**WHAT THIS TASK INVOLVES:**
Only the lines with the string "easy" are needed; return each of them from the entries below.

═════ DATA TO EXAMINE

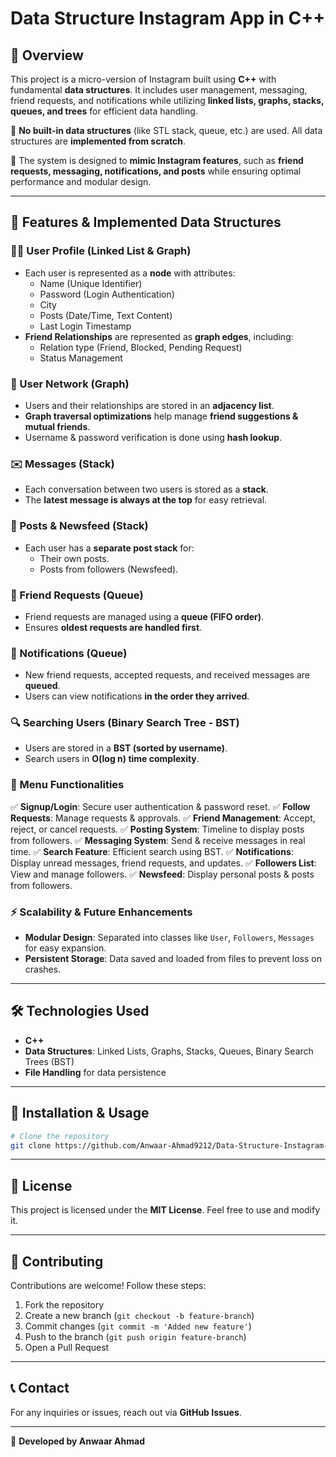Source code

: # Data Structure Instagram App in C++

## 📌 Overview

This project is a micro-version of Instagram built using **C++** with fundamental **data structures**. It includes user management, messaging, friend requests, and notifications while utilizing **linked lists, graphs, stacks, queues, and trees** for efficient data handling.

🔹 **No built-in data structures** (like STL stack, queue, etc.) are used. All data structures are **implemented from scratch**.

🔹 The system is designed to **mimic Instagram features**, such as **friend requests, messaging, notifications, and posts** while ensuring optimal performance and modular design.

---

## 🚀 Features & Implemented Data Structures

### 🧑‍💻 User Profile (Linked List & Graph)
- Each user is represented as a **node** with attributes:
  - Name (Unique Identifier)
  - Password (Login Authentication)
  - City
  - Posts (Date/Time, Text Content)
  - Last Login Timestamp
- **Friend Relationships** are represented as **graph edges**, including:
  - Relation type (Friend, Blocked, Pending Request)
  - Status Management

### 👥 User Network (Graph)
- Users and their relationships are stored in an **adjacency list**.
- **Graph traversal optimizations** help manage **friend suggestions & mutual friends**.
- Username & password verification is done using **hash lookup**.

### ✉️ Messages (Stack)
- Each conversation between two users is stored as a **stack**.
- The **latest message is always at the top** for easy retrieval.

### 📝 Posts & Newsfeed (Stack)
- Each user has a **separate post stack** for:
  - Their own posts.
  - Posts from followers (Newsfeed).

### 🤝 Friend Requests (Queue)
- Friend requests are managed using a **queue (FIFO order)**.
- Ensures **oldest requests are handled first**.

### 🔔 Notifications (Queue)
- New friend requests, accepted requests, and received messages are **queued**.
- Users can view notifications **in the order they arrived**.

### 🔍 Searching Users (Binary Search Tree - BST)
- Users are stored in a **BST (sorted by username)**.
- Search users in **O(log n) time complexity**.

### 📜 Menu Functionalities
✅ **Signup/Login**: Secure user authentication & password reset.
✅ **Follow Requests**: Manage requests & approvals.
✅ **Friend Management**: Accept, reject, or cancel requests.
✅ **Posting System**: Timeline to display posts from followers.
✅ **Messaging System**: Send & receive messages in real time.
✅ **Search Feature**: Efficient search using BST.
✅ **Notifications**: Display unread messages, friend requests, and updates.
✅ **Followers List**: View and manage followers.
✅ **Newsfeed**: Display personal posts & posts from followers.

### ⚡ Scalability & Future Enhancements
- **Modular Design**: Separated into classes like `User`, `Followers`, `Messages` for easy expansion.
- **Persistent Storage**: Data saved and loaded from files to prevent loss on crashes.

---

## 🛠️ Technologies Used
- **C++**
- **Data Structures**: Linked Lists, Graphs, Stacks, Queues, Binary Search Trees (BST)
- **File Handling** for data persistence

---

## 📂 Installation & Usage
```bash
# Clone the repository
git clone https://github.com/Anwaar-Ahmad9212/Data-Structure-Instagram-App-in-Cpp
```
---

## 📜 License
This project is licensed under the **MIT License**. Feel free to use and modify it.

---

## 🤝 Contributing
Contributions are welcome! Follow these steps:
1. Fork the repository
2. Create a new branch (`git checkout -b feature-branch`)
3. Commit changes (`git commit -m 'Added new feature'`)
4. Push to the branch (`git push origin feature-branch`)
5. Open a Pull Request

---

## 📞 Contact
For any inquiries or issues, reach out via **GitHub Issues**.

---

🔹 **Developed by Anwaar Ahmad**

══════════

**RESULT FOR THIS EXERCISE:**
- The **latest message is always at the top** for easy retrieval.
- **Modular Design**: Separated into classes like `User`, `Followers`, `Messages` for easy expansion.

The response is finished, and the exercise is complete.